細かいところまでは理解していないかも知れないが、「誰もが自分らしく生きられる社会」から生まれた闇の部分に焦点を当て、最終的には現状が100点でなくても、そこで満足しようというメッセージだということは十分伝わった。
過剰なポリコレなどに嫌気がさしている人は多いと思うが、マイノリティたち、程度の差こそあれ抑圧されている人たちを囲うあまりに、マジョリティが窮屈な思いをしている現状をロジカルに語ってくれるので、すっとする人もいるのでは?
すっとしても本書にあるとおり、解決策がないのが辛いところだが…。
今の世の中、正直言って「そんなことで?」と思うことでも問題になる。
全てを平らに、誰の不満もなく過ごす社会を作るのは無理があるのではないか。
私自身はジェンダー論に興味があり、男とか女とかで不利になる社会のあり方が新しい方向に向かうのは歓迎したいところだった。

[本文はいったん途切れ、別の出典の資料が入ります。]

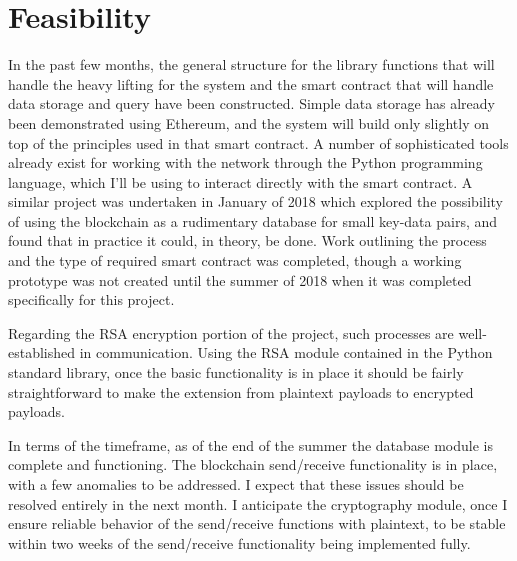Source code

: \documentclass[titlepage]{report}
\begin{document}
\section{Feasibility}
In the past few months, the general structure for the library functions that will handle the heavy lifting for the system and the smart contract that will handle data storage and query have been constructed. Simple data storage has already been demonstrated using Ethereum\cite{simple-storage}, and the system will build only slightly on top of the principles used in that smart contract. A number of sophisticated tools already exist for working with the network through the Python programming language, which I'll be using to interact directly with the smart contract.\cite{web3-py} A similar project was undertaken in January of 2018 which explored the possibility of using the \gls{blockchain} as a rudimentary database for small key-data pairs, and found that in practice it could, in theory, be done. Work outlining the process and the type of required smart contract was completed, though a working prototype was not created until the summer of 2018 when it was completed specifically for this project.\cite{yadql}

Regarding the RSA encryption portion of the project, such processes are well-established in communication. Using the RSA module contained in the Python standard library, once the basic functionality is in place it should be fairly straightforward to make the extension from plaintext payloads to encrypted payloads.

In terms of the timeframe, as of the end of the summer the database module is complete and functioning. The blockchain send/receive functionality is in place, with a few anomalies to be addressed. I expect that these issues should be resolved entirely in the next month. I anticipate the cryptography module, once I ensure reliable behavior of the send/receive functions with plaintext, to be stable within two weeks of the send/receive functionality being implemented fully.

\printindex
\printglossaries{}
\printbibliography{}
\end{document}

でも、なんだかやりすぎだよ!という違和感も拭いきれない。
そんな違和感の正体がこの本で言語化された感覚だった。
一方で、少数派の人たちが不満を言えば、それは大問題となって対策をしなくてはならない…というのはとても息苦しいなとも思っていた。
相手が間違っていれば鬼の首をとったように大勢で叩き潰す、それをキャンセルカルチャーというらしいが、全てのことが正しい方向にいかなくては気が済まないというのはちょっと異常だと思う。
「自分らしく」という言葉もなんだか窮屈だと思う。
言われたことを何も考えずにこなすのが好きな人もいるわけで。
多様性とか、自由とか、平等とか、大切な言葉だけどそう言ったことを求められることに疲れていたのかも…というのを本書を読んで感じた。